Pictures paired with source code
::::
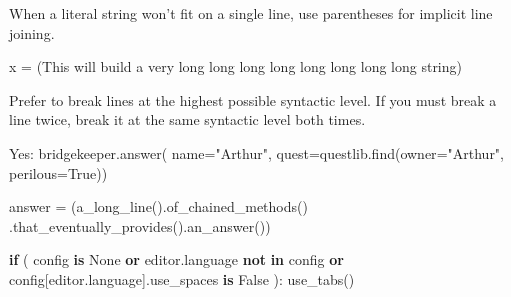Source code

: \documentclass[
]{article}
\newenvironment{Shaded}{}{}
\newcommand{\ControlFlowTok}[1]{\textcolor[rgb]{0.00,0.44,0.13}{\textbf{#1}}}
\newcommand{\KeywordTok}[1]{\textcolor[rgb]{0.00,0.44,0.13}{\textbf{#1}}}
\newcommand{\NormalTok}[1]{#1}
\newcommand{\OperatorTok}[1]{\textcolor[rgb]{0.40,0.40,0.40}{#1}}
\newcommand{\StringTok}[1]{\textcolor[rgb]{0.25,0.44,0.63}{#1}}
\newcommand{\VariableTok}[1]{\textcolor[rgb]{0.10,0.09,0.49}{#1}}
\begin{document}
When a literal string won't fit on a single line, use parentheses for
implicit line joining.

\begin{samepage}
\begin{Shaded}
\begin{Highlighting}[]
\NormalTok{x }\OperatorTok{=}\NormalTok{ (}\StringTok{\textquotesingle{}This will build a very long long \textquotesingle{}}
     \StringTok{\textquotesingle{}long long long long long long string\textquotesingle{}}\NormalTok{)}
\end{Highlighting}
\end{Shaded}
\end{samepage}

Prefer to break lines at the highest possible syntactic level. If you
must break a line twice, break it at the same syntactic level both
times.

\begin{samepage}
\begin{Shaded}
\begin{Highlighting}[]
\NormalTok{Yes: bridgekeeper.answer(}
\NormalTok{         name}\OperatorTok{=}\StringTok{"Arthur"}\NormalTok{, quest}\OperatorTok{=}\NormalTok{questlib.find(owner}\OperatorTok{=}\StringTok{"Arthur"}\NormalTok{, perilous}\OperatorTok{=}\VariableTok{True}\NormalTok{))}

\NormalTok{     answer }\OperatorTok{=}\NormalTok{ (a\_long\_line().of\_chained\_methods()}
\NormalTok{               .that\_eventually\_provides().an\_answer())}

     \ControlFlowTok{if}\NormalTok{ (}
\NormalTok{         config }\KeywordTok{is} \VariableTok{None}
         \KeywordTok{or} \StringTok{\textquotesingle{}editor.language\textquotesingle{}} \KeywordTok{not} \KeywordTok{in}\NormalTok{ config}
         \KeywordTok{or}\NormalTok{ config[}\StringTok{\textquotesingle{}editor.language\textquotesingle{}}\NormalTok{].use\_spaces }\KeywordTok{is} \VariableTok{False}
\NormalTok{     ):}
\NormalTok{       use\_tabs()}
\end{Highlighting}
\end{Shaded}
\end{samepage}
\end{document}
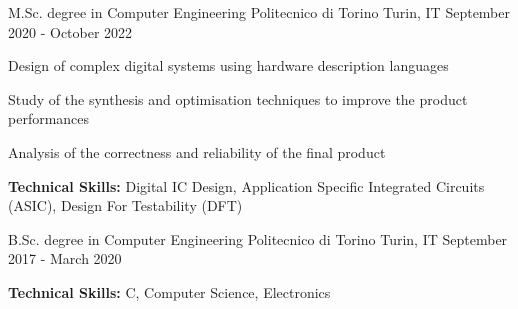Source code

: 

\begin{cventries}

  \cventry
    {M.Sc. degree in Computer Engineering} %
    {Politecnico di Torino} %
    {Turin, IT} %
    {September 2020 - October 2022} %
    {
      \begin{cvitems} %
        \item {Design of complex digital systems using hardware description languages}
        \item {Study of the synthesis and optimisation techniques to improve the product performances}
        \item {Analysis of the correctness and reliability of the final product}
        \item {\textbf{Technical Skills:} Digital IC Design, Application Specific Integrated Circuits (ASIC), Design For Testability (DFT)}
      \end{cvitems}
    }
    
  \cventry
    {B.Sc. degree in Computer Engineering} %
    {Politecnico di Torino} %
    {Turin, IT} %
    {September 2017 - March 2020} %
    {
      \begin{cvitems} %
        \item {\textbf{Technical Skills:} C, Computer Science, Electronics}
      \end{cvitems}
    }
    
\end{cventries}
::::
Task prompt. All lines in the records above that contain "product" are to be reported.

The answer.
        \item {Study of the synthesis and optimisation techniques to improve the product performances}
        \item {Analysis of the correctness and reliability of the final product}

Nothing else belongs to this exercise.